Though mental illness stigmatization is a bad thing, its opposite — glorification — is just as dangerous. In fact, glorifying mental illness isn’t just harmful; it can be fatal.
As a mentally ill person, I recognize the casual nature with which I used to talk about suicide can be damaging. At the time, I saw it as just casual venting; but looking back, saying things like “I want to die” or “I’m gonna kill myself,” even jokingly, was making me internalize these ideas and struggle worse with my depression. I wasn’t alone in this either, as this is an unhealthy coping mechanism used by many mentally ill people, especially young adults trying to find a way to cope.
Often, mentally ill youth struggle to find an identity beyond their mental illness, leading them to fear that they may be “boring” without severe mental illness symptoms. This harmful mindset can lead those suffering from mental illness to not seek treatment in fear of losing that identity.
Additionally, the trope of suicide as either tragically beautiful or an act of revenge can be a very harmful message to depressed youth. Phrases like “suicidal people are just angels wanting to go home,” posted online glamourize the idea of suicide, and can be internalized by vulnerable people. Related to these depictions of suicide, copycat suicides are a frightening but real phenomenon and can come from real life exposure or through media consumption.
Take for example the show “13 Reasons Why,” which has been critiqued by mental health experts for portraying suicide as a revenge fantasy. After the first season aired, adolescent suicide went up 28.9 percent in the next month. Though correlation isn’t necessarily causation, and there may be other factors, the number of suicides was still higher than any single month in the prior five year period.

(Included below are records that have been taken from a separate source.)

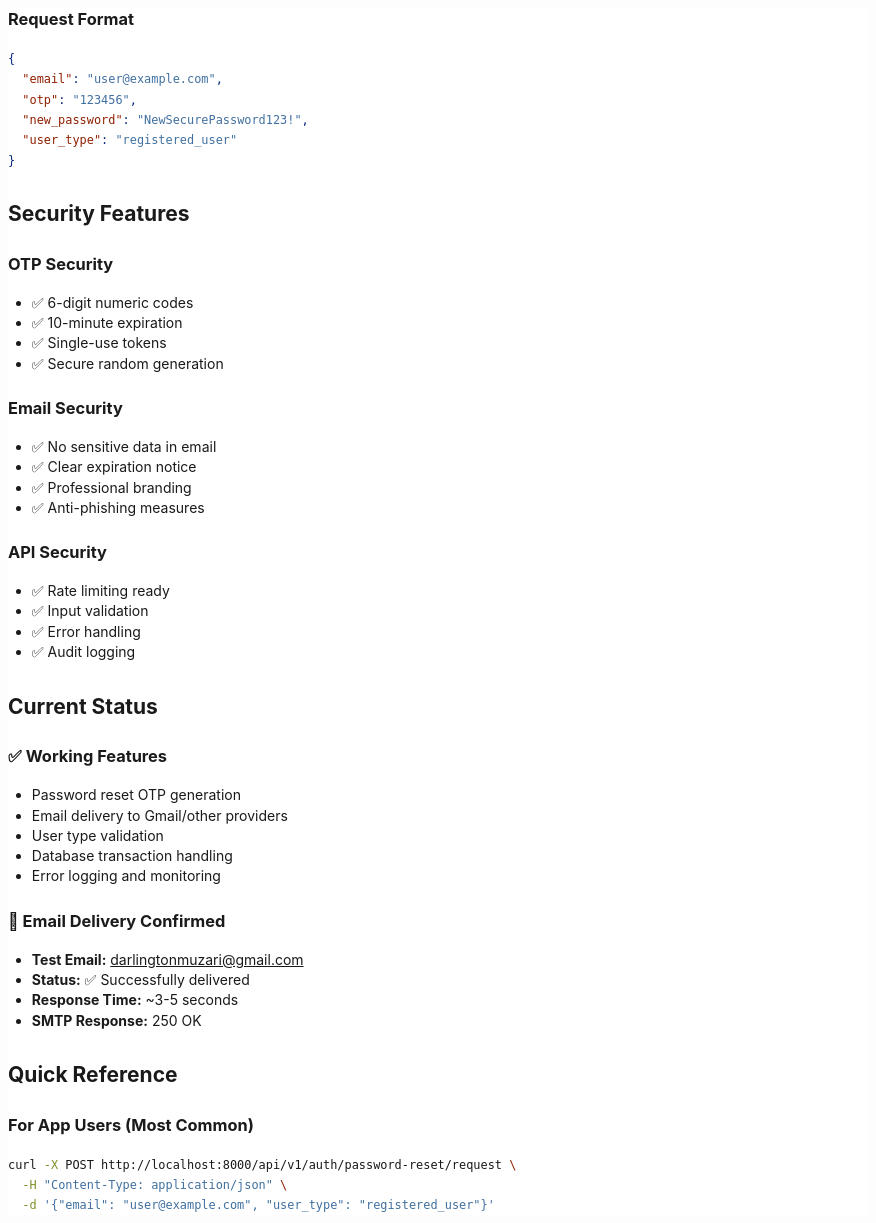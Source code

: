 ### Request Format
```json
{
  "email": "user@example.com",
  "otp": "123456",
  "new_password": "NewSecurePassword123!",
  "user_type": "registered_user"
}
```

## Security Features

### OTP Security
- ✅ 6-digit numeric codes
- ✅ 10-minute expiration
- ✅ Single-use tokens
- ✅ Secure random generation

### Email Security
- ✅ No sensitive data in email
- ✅ Clear expiration notice
- ✅ Professional branding
- ✅ Anti-phishing measures

### API Security
- ✅ Rate limiting ready
- ✅ Input validation
- ✅ Error handling
- ✅ Audit logging

## Current Status

### ✅ Working Features
- Password reset OTP generation
- Email delivery to Gmail/other providers
- User type validation
- Database transaction handling
- Error logging and monitoring

### 📧 Email Delivery Confirmed
- **Test Email:** darlingtonmuzari@gmail.com
- **Status:** ✅ Successfully delivered
- **Response Time:** ~3-5 seconds
- **SMTP Response:** 250 OK

## Quick Reference

### For App Users (Most Common)
```bash
curl -X POST http://localhost:8000/api/v1/auth/password-reset/request \
  -H "Content-Type: application/json" \
  -d '{"email": "user@example.com", "user_type": "registered_user"}'
```
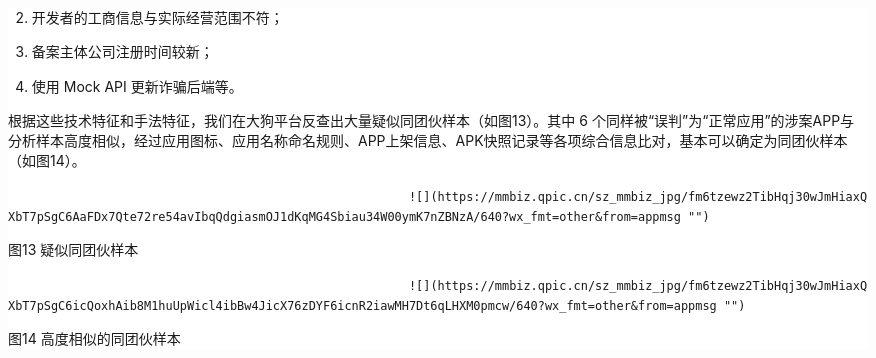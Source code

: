 
															  

																  
2. 开发者的工商信息与实际经营范围不符；
															  

															  

																  
3. 备案主体公司注册时间较新；
															  

															  

																  
4. 使用 Mock API 更新诈骗后端等。  

													  

														  

															  

																  
根据这些技术特征和手法特征，我们在大狗平台反查出大量疑似同团伙样本（如图13）。其中 6 个同样被“误判”为“正常应用”的涉案APP与分析样本高度相似，经过应用图标、应用名称命名规则、APP上架信息、APK快照记录等各项综合信息比对，基本可以确定为同团伙样本（如图14）。
															  

														  

													  

													  

														  

															
														  

													  

													  

														  

															![](https://mmbiz.qpic.cn/sz_mmbiz_jpg/fm6tzewz2TibHqj30wJmHiaxQXbT7pSgC6AaFDx7Qte72re54avIbqQdgiasmOJ1dKqMG4Sbiau34W00ymK7nZBNzA/640?wx_fmt=other&from=appmsg "")  

														  

													  

													  

														  

															  

																  
图13 疑似同团伙样本
															  

														  

													  

													  

														  

															![](https://mmbiz.qpic.cn/sz_mmbiz_jpg/fm6tzewz2TibHqj30wJmHiaxQXbT7pSgC6icQoxhAib8M1huUpWicl4ibBw4JicX76zDYF6icnR2iawMH7Dt6qLHXM0pmcw/640?wx_fmt=other&from=appmsg "")  

														  

													  

													  

														  

															  

																  
图14 高度相似的同团伙样本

Using poor mental health as a relatable way of socializing, though which may be intended to find like-minded people, can be detrimental. Not only can it lead to people accepting things that they need to seek help for as everyday problems, but it also leads to things like brand Twitter accounts co-opting that sense of relatability.
An example of such is back in 2019, when the Twitter account for the drink Sunny D tweeted “I can’t do this anymore.” Several people on Twitter pointed out the morbidity of a brand pretending to have depression, but it’s the natural conclusion of the trend of glamourized, relatable depictions of mental illness.
This isn’t to say mental illness shouldn’t be normalized. Mentally ill people shouldn’t be treated badly for existing, but they should also consider seeking treatment when possible and if necessary instead of dwelling on their symptoms to a dangerous degree. Even if someone can’t find treatment, whether due to costs or social stigma, there are several mental health resources online that can help them deal with symptoms in a healthier way.
At the end of the day, mentally ill people still deserve basic respect and dignity, and that’s not going to change. But enabling harmful symptoms by glorifying them can hurt a mentally ill person just as badly as treating them as a pariah. In this case, it’s important to find a healthy balance.